7. Trag dir Sorge: Achte auf deine Grenzen. Jemanden in einer tiefen Krise zu begleiten, ist für die eigene psychische Gesundheit sehr belastend. Sprich regelmässig mit einer Vertrauensperson darüber, wie es dir geht. Du bist nicht verantwortlich dafür, ob sich jemand das Leben nimmt oder nicht. Es ist auch ok, wenn es dir zu viel wird und du etwas Abstand brauchst.

Was tun im Notfall?

1. Hol Hilfe: Wenn jemand konkrete Suizidabsichten äussert oder versucht, sich das Leben zu nehmen, dann ruf sofort 117 (Polizei) oder 144 (Ambulanz) an. Sag genau, was du weisst und wo die Person ist. Bitte Andere um Unterstützung.

2. Bleib vor Ort: Bleibe bei der Person und lass sie nicht allein. Lass deine Verpflichtungen warten.

3. Gewinne Zeit: Versuche, mit der Person zu sprechen und so Zeit zu gewinnen, bis die Notfallhelfer eintreffen.

4. Riskiere niemals dein Leben: Begib dich selbst nicht in Gefahr, weil du die andere Person in Sicherheit bringen willst.

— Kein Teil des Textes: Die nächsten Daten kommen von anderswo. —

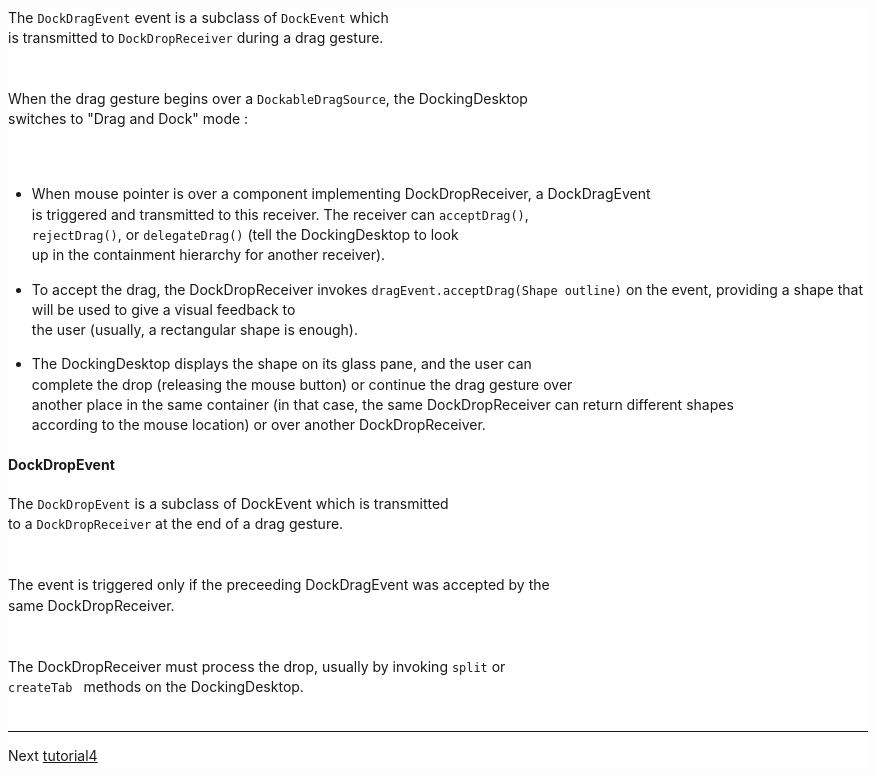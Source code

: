 
The <code>DockDragEvent</code> event is a subclass of <code>DockEvent</code> which<br>
is transmitted to <code>DockDropReceiver</code> during a drag gesture.<br>
<br>
<br>
When the drag gesture begins over a <code>DockableDragSource</code>, the DockingDesktop<br>
switches to "Drag and Dock" mode :<br>
<br>
<br>
<ul><li>When mouse pointer is over a component implementing DockDropReceiver, a DockDragEvent<br>
is triggered and transmitted to this receiver. The receiver can <code>acceptDrag()</code>,<br>
<code>rejectDrag()</code>, or <code>delegateDrag()</code> (tell the DockingDesktop to look<br>
up in the containment hierarchy for another receiver).</li></ul>

<ul><li>To accept the drag, the DockDropReceiver invokes <code>dragEvent.acceptDrag(Shape outline)</code>
on the event, providing a shape that will be used to give a visual feedback to<br>
the user (usually, a rectangular shape is enough).</li></ul>

<ul><li>The DockingDesktop displays the shape on its glass pane, and the user can<br>
complete the drop (releasing the mouse button) or continue the drag gesture over<br>
another place in the same container (in that case, the same DockDropReceiver can return different shapes<br>
according to the mouse location) or over another DockDropReceiver.</li></ul>



<h4>DockDropEvent</h4>


The <code>DockDropEvent</code> is a subclass of DockEvent which is transmitted<br>
to a <code>DockDropReceiver</code> at the end of a drag gesture.<br>
<br>
<br>
The event is triggered only if the preceeding DockDragEvent was accepted by the<br>
same DockDropReceiver.<br>
<br>
<br>
The DockDropReceiver must process the drop, usually by invoking <code>split</code> or<br>
<code>createTab </code> methods on the DockingDesktop.<br>
<br>
<hr />

Next <a href='tutorial4.md'>tutorial4</a>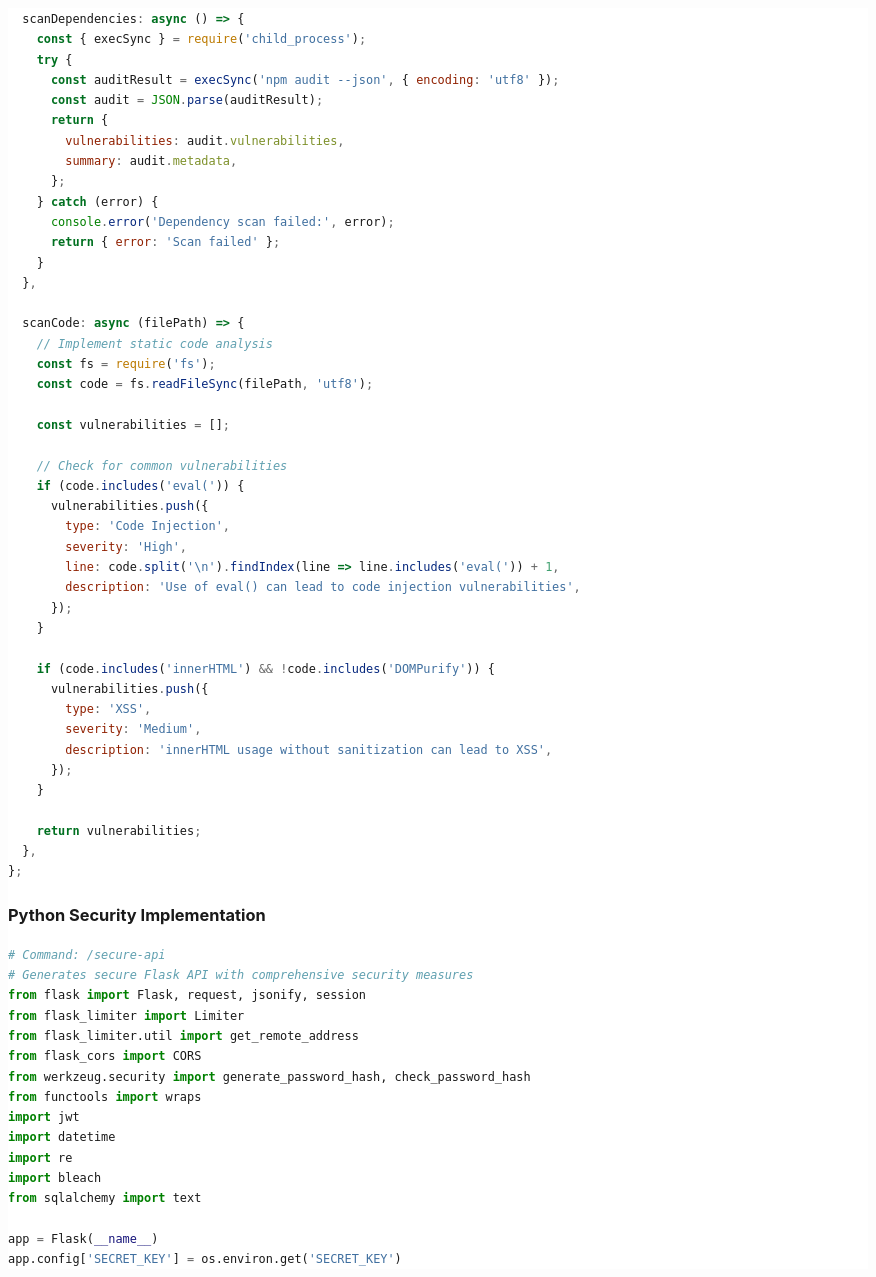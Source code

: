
 ```javascript
  scanDependencies: async () => {
    const { execSync } = require('child_process');
    try {
      const auditResult = execSync('npm audit --json', { encoding: 'utf8' });
      const audit = JSON.parse(auditResult);
      return {
        vulnerabilities: audit.vulnerabilities,
        summary: audit.metadata,
      };
    } catch (error) {
      console.error('Dependency scan failed:', error);
      return { error: 'Scan failed' };
    }
  },

  scanCode: async (filePath) => {
    // Implement static code analysis
    const fs = require('fs');
    const code = fs.readFileSync(filePath, 'utf8');
    
    const vulnerabilities = [];
    
    // Check for common vulnerabilities
    if (code.includes('eval(')) {
      vulnerabilities.push({
        type: 'Code Injection',
        severity: 'High',
        line: code.split('\n').findIndex(line => line.includes('eval(')) + 1,
        description: 'Use of eval() can lead to code injection vulnerabilities',
      });
    }
    
    if (code.includes('innerHTML') && !code.includes('DOMPurify')) {
      vulnerabilities.push({
        type: 'XSS',
        severity: 'Medium',
        description: 'innerHTML usage without sanitization can lead to XSS',
      });
    }
    
    return vulnerabilities;
  },
};
```

### Python Security Implementation
```python
# Command: /secure-api
# Generates secure Flask API with comprehensive security measures
from flask import Flask, request, jsonify, session
from flask_limiter import Limiter
from flask_limiter.util import get_remote_address
from flask_cors import CORS
from werkzeug.security import generate_password_hash, check_password_hash
from functools import wraps
import jwt
import datetime
import re
import bleach
from sqlalchemy import text

app = Flask(__name__)
app.config['SECRET_KEY'] = os.environ.get('SECRET_KEY')
```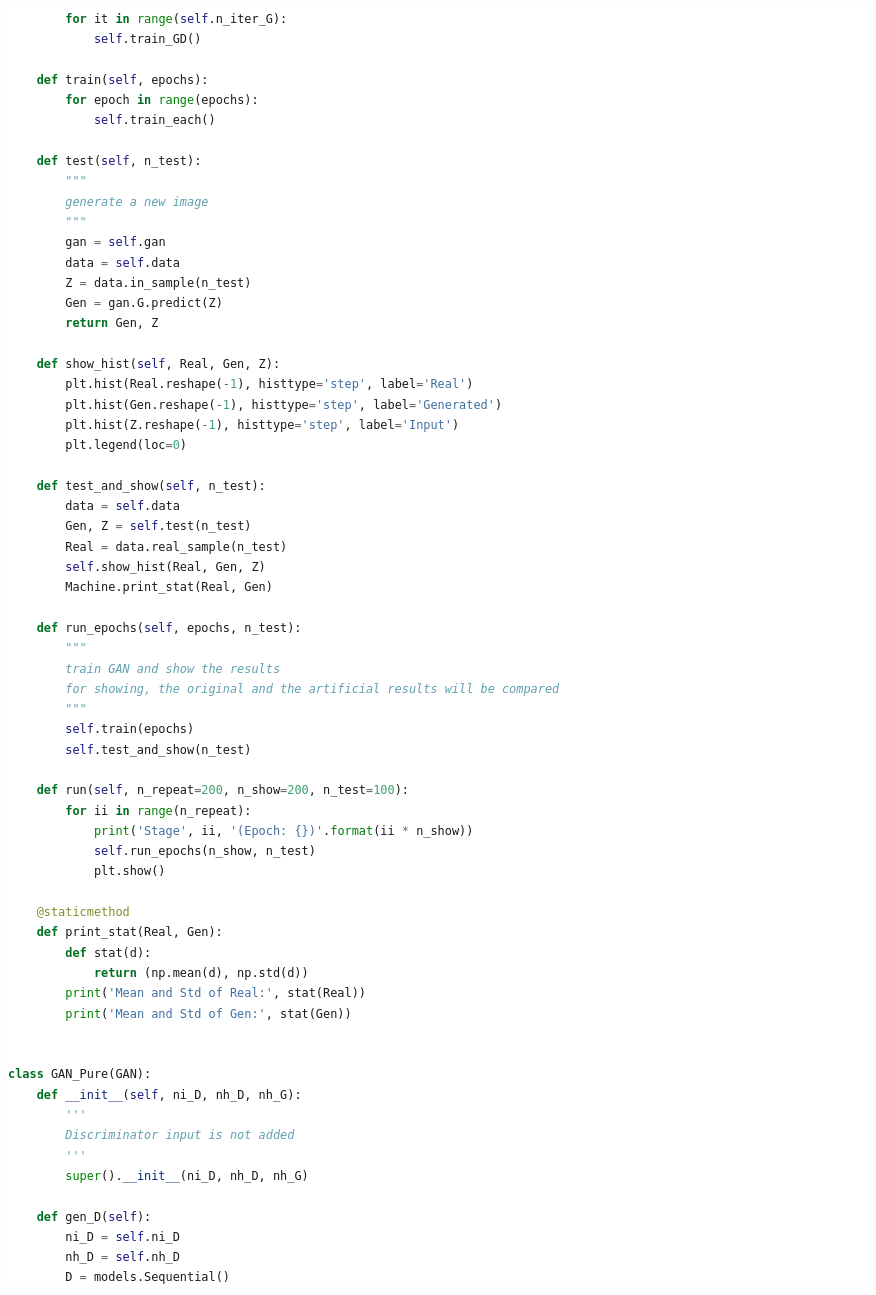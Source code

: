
 ```python
        for it in range(self.n_iter_G):
            self.train_GD()

    def train(self, epochs):
        for epoch in range(epochs):
            self.train_each()

    def test(self, n_test):
        """
        generate a new image
        """
        gan = self.gan
        data = self.data
        Z = data.in_sample(n_test)
        Gen = gan.G.predict(Z)
        return Gen, Z

    def show_hist(self, Real, Gen, Z):
        plt.hist(Real.reshape(-1), histtype='step', label='Real')
        plt.hist(Gen.reshape(-1), histtype='step', label='Generated')
        plt.hist(Z.reshape(-1), histtype='step', label='Input')
        plt.legend(loc=0)

    def test_and_show(self, n_test):
        data = self.data
        Gen, Z = self.test(n_test)
        Real = data.real_sample(n_test)
        self.show_hist(Real, Gen, Z)
        Machine.print_stat(Real, Gen)

    def run_epochs(self, epochs, n_test):
        """
        train GAN and show the results
        for showing, the original and the artificial results will be compared
        """
        self.train(epochs)
        self.test_and_show(n_test)

    def run(self, n_repeat=200, n_show=200, n_test=100):
        for ii in range(n_repeat):
            print('Stage', ii, '(Epoch: {})'.format(ii * n_show))
            self.run_epochs(n_show, n_test)
            plt.show()

    @staticmethod
    def print_stat(Real, Gen):
        def stat(d):
            return (np.mean(d), np.std(d))
        print('Mean and Std of Real:', stat(Real))
        print('Mean and Std of Gen:', stat(Gen))


class GAN_Pure(GAN):
    def __init__(self, ni_D, nh_D, nh_G):
        '''
        Discriminator input is not added
        '''
        super().__init__(ni_D, nh_D, nh_G)

    def gen_D(self):
        ni_D = self.ni_D
        nh_D = self.nh_D
        D = models.Sequential()
```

Hast du einen Suizidversuch miterlebt, dann sprich mit dir nahen Menschen darüber. Erzähle, was du erlebt hast und wie es dir geht. Für die Verarbeitung ist es normal und wichtig, mehrmals über das Erlebte zu reden. Hol dir Hilfe, falls das Erlebte dich belastet, zum Beispiel der 147 Beratung.